Restoration on the Washington Coast will take a big step forward thanks to the capital budget passed by the Washington Legislature Jan. 18.
The budget provided $12.5 million for funding for the Washington Coast Restoration Initiative. Through this initiative, coastal communities have developed important projects that address the region’s highest-priority restoration needs and put people to work restoring our lands and waters.
We are proud to participate in this coalition, which includes tribes, local governments and nonprofits. We are thrilled that restoration work on our land on the Hoh River and on the Clearwater River (a tributary to the Queets) will be funded. We are grateful to Senator Kevin Van de Wege and Representatives Steve Tharinger and Mike Chapman for their work to secure funding for this and other Washington Coast Restoration Initiative projects.

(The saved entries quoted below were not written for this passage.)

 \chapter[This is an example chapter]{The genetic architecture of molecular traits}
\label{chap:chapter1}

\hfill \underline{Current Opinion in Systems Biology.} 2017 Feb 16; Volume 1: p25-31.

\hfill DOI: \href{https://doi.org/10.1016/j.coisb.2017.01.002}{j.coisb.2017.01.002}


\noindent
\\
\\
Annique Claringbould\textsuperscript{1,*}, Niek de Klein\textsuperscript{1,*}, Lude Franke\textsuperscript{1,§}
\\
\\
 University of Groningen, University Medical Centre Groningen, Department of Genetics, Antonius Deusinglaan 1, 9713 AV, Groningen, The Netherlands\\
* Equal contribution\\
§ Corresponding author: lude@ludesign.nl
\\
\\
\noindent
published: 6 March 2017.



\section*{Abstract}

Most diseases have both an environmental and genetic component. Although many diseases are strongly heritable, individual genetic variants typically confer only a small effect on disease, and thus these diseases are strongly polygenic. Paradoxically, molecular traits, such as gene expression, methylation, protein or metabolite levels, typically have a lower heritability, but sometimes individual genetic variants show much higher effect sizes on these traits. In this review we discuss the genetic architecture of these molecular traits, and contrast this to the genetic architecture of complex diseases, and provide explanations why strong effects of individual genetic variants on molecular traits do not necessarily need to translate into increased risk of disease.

We will use a $1 million grant to protect and restore freshwater salmon spawning and rearing habitat and complex old-growth coastal forests on more than 9,000 acres along the Clearwater and Hoh rivers. This project will have both short- and long-term direct benefits for the local ecosystem, aiding salmon, trout, amphibians and birds.
It will also enable us to provide public access and benefits to local communities for recreational activities such as hunting, fishing and boating as well as woodcutting permits and volunteer opportunities.

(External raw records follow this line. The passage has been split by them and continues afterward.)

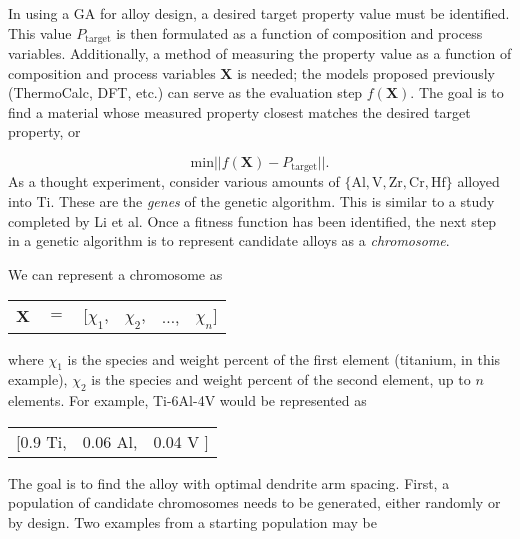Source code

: In using a GA for alloy design, a desired target property value must be identified. This value $P_\text{target}$ is then formulated as a function of composition and process variables. Additionally, a method of measuring the property value as a function of composition and process variables $\mathbf{X}$ is needed; the models proposed previously (ThermoCalc, DFT, etc.) can serve as the evaluation step $f(\mathbf{X})$. The goal is to find a material whose measured property closest matches the desired target property, or

\begin{equation}
	\text{min} || f(\mathbf{X}) - P_\text{target} ||.
	\label{GAopt}
\end{equation}
As a thought experiment, consider various amounts of $\{\text{Al}, \text{V}, \text{Zr}, \text{Cr}, \text{Hf}\}$ alloyed into Ti. These are the \textit{genes} of the genetic algorithm. This is similar to a study completed by Li et al\cite{Li2017}. Once a fitness function has been identified, the next step in a genetic algorithm is to represent candidate alloys as a \textit{chromosome}. 

We can represent a chromosome as \\

\begin{table}[h!]
\begin{tabular}{cccccc}
	$\mathbf{X}$ & $=$ & [$\chi_1$, & $\chi_2$, & $\ldots$, & $\chi_n$] \\
\end{tabular}
\end{table}
\noindent 
where $\chi_1$ is the species and weight percent of the first element (titanium, in this example), $\chi_2$ is the species and weight percent of the second element, up to $n$ elements. For example, Ti-6Al-4V would be represented as \\

\begin{table}[h!]
\begin{tabular}{ccc}
	 [0.9 Ti,  & 0.06 Al, & 0.04 V ] \\
\end{tabular}
\end{table}
\noindent
The goal is to find the alloy with optimal dendrite arm spacing. First, a population of candidate chromosomes needs to be generated, either randomly or by design. Two examples from a starting population may be \\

This project will support the equivalent of 13 full-time employees for a year with more than $575,000 proposed to go to wages and benefits. We will prioritize using local contractors and developing restoration knowledge and expertise that can be used for additional restoration projects in the area. Work is expected to start this summer.

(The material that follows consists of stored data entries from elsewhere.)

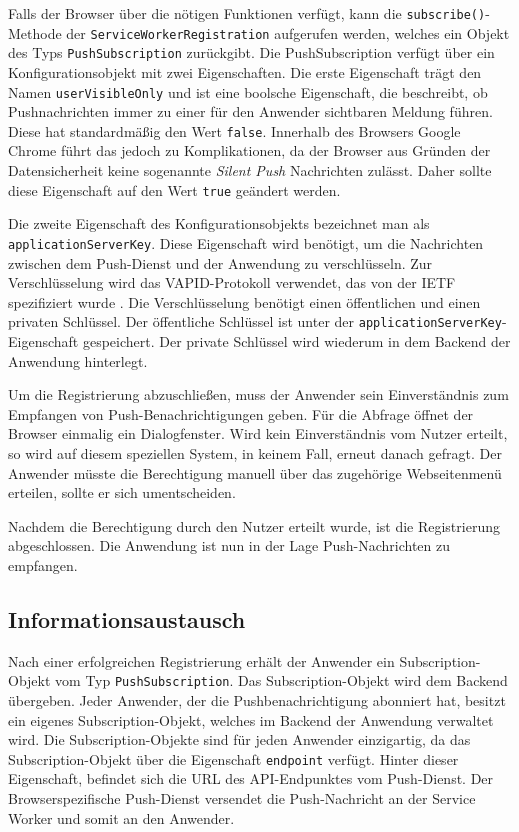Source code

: Falls der Browser über die nötigen Funktionen verfügt, kann die \texttt{subscribe()}-Methode der \texttt{ServiceWorkerRegistration} aufgerufen werden, welches ein Objekt des Typs \texttt{PushSubscription} zurückgibt. 
Die PushSubscription verfügt über ein Konfigurationsobjekt mit zwei Eigenschaften. Die erste Eigenschaft trägt den Namen \texttt{userVisibleOnly} und ist eine boolsche Eigenschaft, die  beschreibt, ob Pushnachrichten immer zu einer für den Anwender sichtbaren Meldung führen. Diese hat standardmäßig den Wert \texttt{false}. Innerhalb des Browsers Google Chrome führt das jedoch zu Komplikationen, da der Browser aus Gründen der Datensicherheit keine sogenannte \textit{Silent Push} Nachrichten zulässt. Daher sollte diese Eigenschaft auf den Wert \texttt{true} geändert werden. 

Die zweite Eigenschaft des Konfigurationsobjekts bezeichnet man als \texttt{applicationServerKey}. Diese Eigenschaft wird benötigt, um die Nachrichten zwischen dem Push-Dienst und der Anwendung zu verschlüsseln. Zur Verschlüsselung wird das \ac{VAPID}-Protokoll verwendet, das von der IETF spezifiziert wurde \cite{rfc8292}. Die Verschlüsselung benötigt einen öffentlichen und einen privaten Schlüssel. Der öffentliche Schlüssel ist unter der \texttt{applicationServerKey}-Eigenschaft gespeichert. Der private Schlüssel wird wiederum in dem Backend der Anwendung hinterlegt. 

Um die Registrierung abzuschließen, muss der Anwender sein Einverständnis zum Empfangen von Push-Benachrichtigungen geben. Für die Abfrage öffnet der Browser einmalig ein Dialogfenster. Wird kein Einverständnis vom Nutzer erteilt, so wird auf diesem speziellen System, in keinem Fall, erneut danach gefragt. Der Anwender müsste die Berechtigung manuell über das zugehörige Webseitenmenü erteilen, sollte er sich umentscheiden. 

Nachdem die Berechtigung durch den Nutzer erteilt wurde, ist die Registrierung abgeschlossen. Die Anwendung ist nun in der Lage Push-Nachrichten zu empfangen. 

\subsection{Informationsaustausch}

Nach einer erfolgreichen Registrierung erhält der Anwender ein Subscription-Objekt vom Typ \texttt{PushSubscription}.
Das Subscription-Objekt wird dem Backend übergeben. Jeder Anwender, der die Pushbenachrichtigung abonniert hat, besitzt ein eigenes Subscription-Objekt, welches im Backend der Anwendung verwaltet wird. 
Die Subscription-Objekte sind für jeden Anwender einzigartig, da das Subscription-Objekt über die Eigenschaft \texttt{endpoint} verfügt. Hinter dieser Eigenschaft, befindet sich die URL des API-Endpunktes vom Push-Dienst. Der Browserspezifische Push-Dienst versendet die Push-Nachricht an der Service Worker und somit an den Anwender.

Here’s what we’ll do on the Hoh and the Clearwater:
- Upgrade roads and culverts to allow for fish passage and removeg or repair culverts that are undersized, no longer needed or damage ecologic conditions and water quality.
- Thin more than 500 acres of young forest stands adjacent to main channels and tributaries of the Hoh and Clearwater, to accelerate the development of late successional forest habitat. This will increase shade along the rivers and streams to keep water cool for salmon, and improve the stream habitat functions necessary for the restoration of wild salmon populations.
- Treat 200 acres of invasive species on the Hoh ownerships and develop an invasive species early detection rapid response (EDRR) plan that will incorporate detection protocols, monitoring, and best control and eradication treatment practices for invasive species into the future.
- Install up to 40 large woody debris(LWD) placement jams to improve fish habitat by retaining and improving spawning gravels, providing foraging and cover, and reconnecting the floodplain on 1.4 miles of Clearwater tributaries.